:: EXERCISE DATA
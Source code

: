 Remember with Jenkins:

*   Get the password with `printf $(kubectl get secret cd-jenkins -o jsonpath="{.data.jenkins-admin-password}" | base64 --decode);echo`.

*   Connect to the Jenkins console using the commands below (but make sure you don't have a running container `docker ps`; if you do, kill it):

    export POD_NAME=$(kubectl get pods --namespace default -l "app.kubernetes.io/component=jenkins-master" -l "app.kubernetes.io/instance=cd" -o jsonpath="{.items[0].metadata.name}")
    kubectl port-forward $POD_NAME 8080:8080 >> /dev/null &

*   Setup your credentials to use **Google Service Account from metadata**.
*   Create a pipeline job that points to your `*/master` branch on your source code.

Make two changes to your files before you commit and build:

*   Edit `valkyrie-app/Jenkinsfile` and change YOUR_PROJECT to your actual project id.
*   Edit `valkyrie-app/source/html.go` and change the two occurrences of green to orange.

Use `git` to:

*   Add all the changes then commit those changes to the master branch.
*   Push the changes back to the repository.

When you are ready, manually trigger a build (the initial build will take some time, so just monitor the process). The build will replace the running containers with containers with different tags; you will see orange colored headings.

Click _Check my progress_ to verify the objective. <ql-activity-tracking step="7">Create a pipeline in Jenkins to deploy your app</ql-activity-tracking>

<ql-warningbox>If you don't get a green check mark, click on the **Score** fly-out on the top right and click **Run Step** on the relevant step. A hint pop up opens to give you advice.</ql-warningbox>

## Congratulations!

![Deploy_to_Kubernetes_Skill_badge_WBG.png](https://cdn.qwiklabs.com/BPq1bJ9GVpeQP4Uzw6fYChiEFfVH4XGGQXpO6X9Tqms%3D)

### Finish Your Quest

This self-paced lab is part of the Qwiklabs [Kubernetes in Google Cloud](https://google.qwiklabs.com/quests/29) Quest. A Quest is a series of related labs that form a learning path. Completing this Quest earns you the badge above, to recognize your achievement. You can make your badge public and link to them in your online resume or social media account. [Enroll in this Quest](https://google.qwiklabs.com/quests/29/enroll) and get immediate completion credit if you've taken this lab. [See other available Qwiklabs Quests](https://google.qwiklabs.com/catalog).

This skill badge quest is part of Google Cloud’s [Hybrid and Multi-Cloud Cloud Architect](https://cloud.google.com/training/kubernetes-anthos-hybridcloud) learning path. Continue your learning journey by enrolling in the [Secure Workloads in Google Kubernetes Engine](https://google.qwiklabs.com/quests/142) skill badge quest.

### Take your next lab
::::
:: EXERCISE DATA
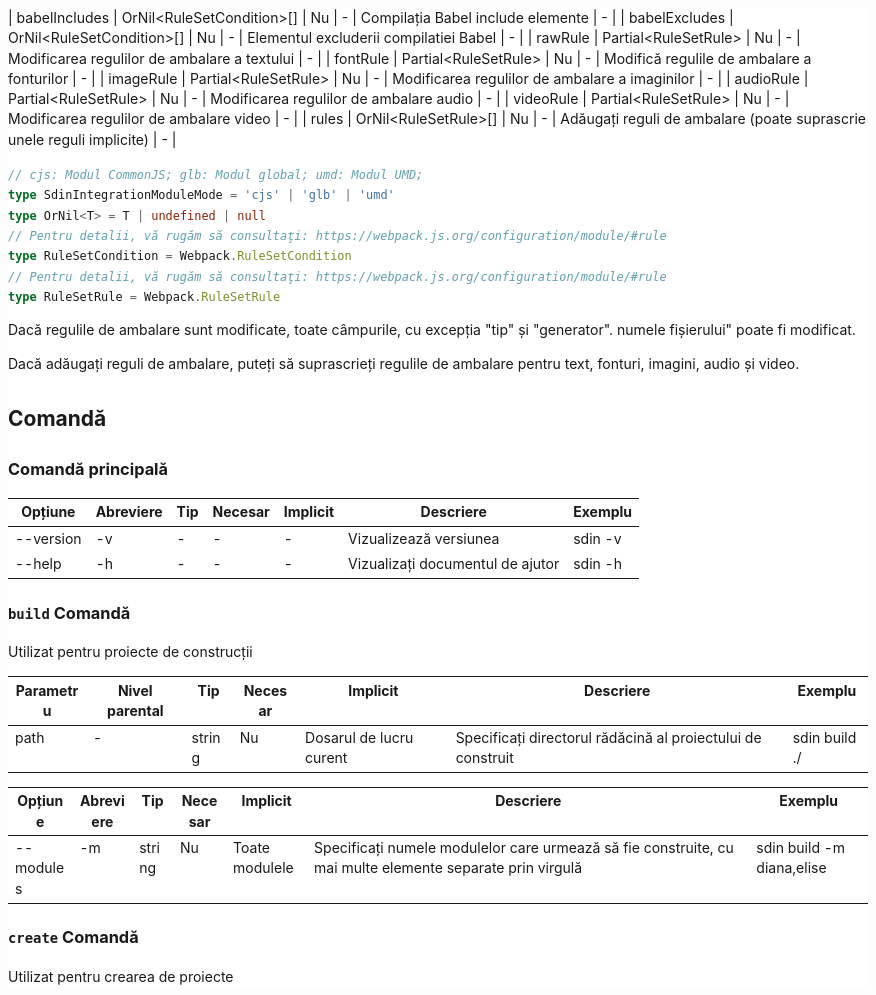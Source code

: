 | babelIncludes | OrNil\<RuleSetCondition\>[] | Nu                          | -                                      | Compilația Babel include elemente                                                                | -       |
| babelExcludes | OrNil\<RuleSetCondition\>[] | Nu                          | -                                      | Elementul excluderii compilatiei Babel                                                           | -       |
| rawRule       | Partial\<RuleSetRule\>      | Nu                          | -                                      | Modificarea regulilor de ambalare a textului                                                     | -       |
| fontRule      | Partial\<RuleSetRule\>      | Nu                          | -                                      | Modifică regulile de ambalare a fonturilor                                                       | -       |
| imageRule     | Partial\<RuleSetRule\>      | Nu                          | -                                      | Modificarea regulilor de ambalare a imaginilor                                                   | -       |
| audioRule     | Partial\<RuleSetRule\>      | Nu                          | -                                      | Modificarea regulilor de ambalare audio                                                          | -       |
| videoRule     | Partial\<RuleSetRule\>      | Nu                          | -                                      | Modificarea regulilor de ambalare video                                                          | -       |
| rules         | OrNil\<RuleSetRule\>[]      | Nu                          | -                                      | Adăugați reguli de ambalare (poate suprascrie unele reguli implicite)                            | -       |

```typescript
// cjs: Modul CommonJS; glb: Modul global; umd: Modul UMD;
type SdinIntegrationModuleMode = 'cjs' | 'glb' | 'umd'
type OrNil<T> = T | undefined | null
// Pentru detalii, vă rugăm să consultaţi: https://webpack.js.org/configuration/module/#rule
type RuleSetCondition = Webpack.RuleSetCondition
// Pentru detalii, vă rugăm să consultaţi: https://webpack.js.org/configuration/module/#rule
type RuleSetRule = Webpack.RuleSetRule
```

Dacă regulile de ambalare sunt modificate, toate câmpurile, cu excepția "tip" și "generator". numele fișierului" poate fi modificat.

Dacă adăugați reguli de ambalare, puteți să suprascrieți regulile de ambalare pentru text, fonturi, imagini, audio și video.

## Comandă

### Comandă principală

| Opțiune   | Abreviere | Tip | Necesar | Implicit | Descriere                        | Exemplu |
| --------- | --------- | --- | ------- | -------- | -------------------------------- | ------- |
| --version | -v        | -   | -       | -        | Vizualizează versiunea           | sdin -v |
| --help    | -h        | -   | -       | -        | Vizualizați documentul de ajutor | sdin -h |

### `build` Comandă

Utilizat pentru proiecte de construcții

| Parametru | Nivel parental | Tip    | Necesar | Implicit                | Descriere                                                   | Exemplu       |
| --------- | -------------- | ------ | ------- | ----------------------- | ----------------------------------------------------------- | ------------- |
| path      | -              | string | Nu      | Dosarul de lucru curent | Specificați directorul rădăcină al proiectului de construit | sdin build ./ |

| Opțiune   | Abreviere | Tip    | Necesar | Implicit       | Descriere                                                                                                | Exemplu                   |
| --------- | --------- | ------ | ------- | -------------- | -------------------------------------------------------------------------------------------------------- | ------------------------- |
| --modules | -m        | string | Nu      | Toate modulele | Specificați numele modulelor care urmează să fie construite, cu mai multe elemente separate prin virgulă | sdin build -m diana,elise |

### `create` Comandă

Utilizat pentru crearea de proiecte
::::
### TO DO
Return word for word the lines above from the line with "Click _Check my" to the line with "### Finish Your Quest", including both and leaving out all others.

### ANSWER SPACE
Click _Check my progress_ to verify the objective. <ql-activity-tracking step="7">Create a pipeline in Jenkins to deploy your app</ql-activity-tracking>

<ql-warningbox>If you don't get a green check mark, click on the **Score** fly-out on the top right and click **Run Step** on the relevant step. A hint pop up opens to give you advice.</ql-warningbox>

## Congratulations!

![Deploy_to_Kubernetes_Skill_badge_WBG.png](https://cdn.qwiklabs.com/BPq1bJ9GVpeQP4Uzw6fYChiEFfVH4XGGQXpO6X9Tqms%3D)

### Finish Your Quest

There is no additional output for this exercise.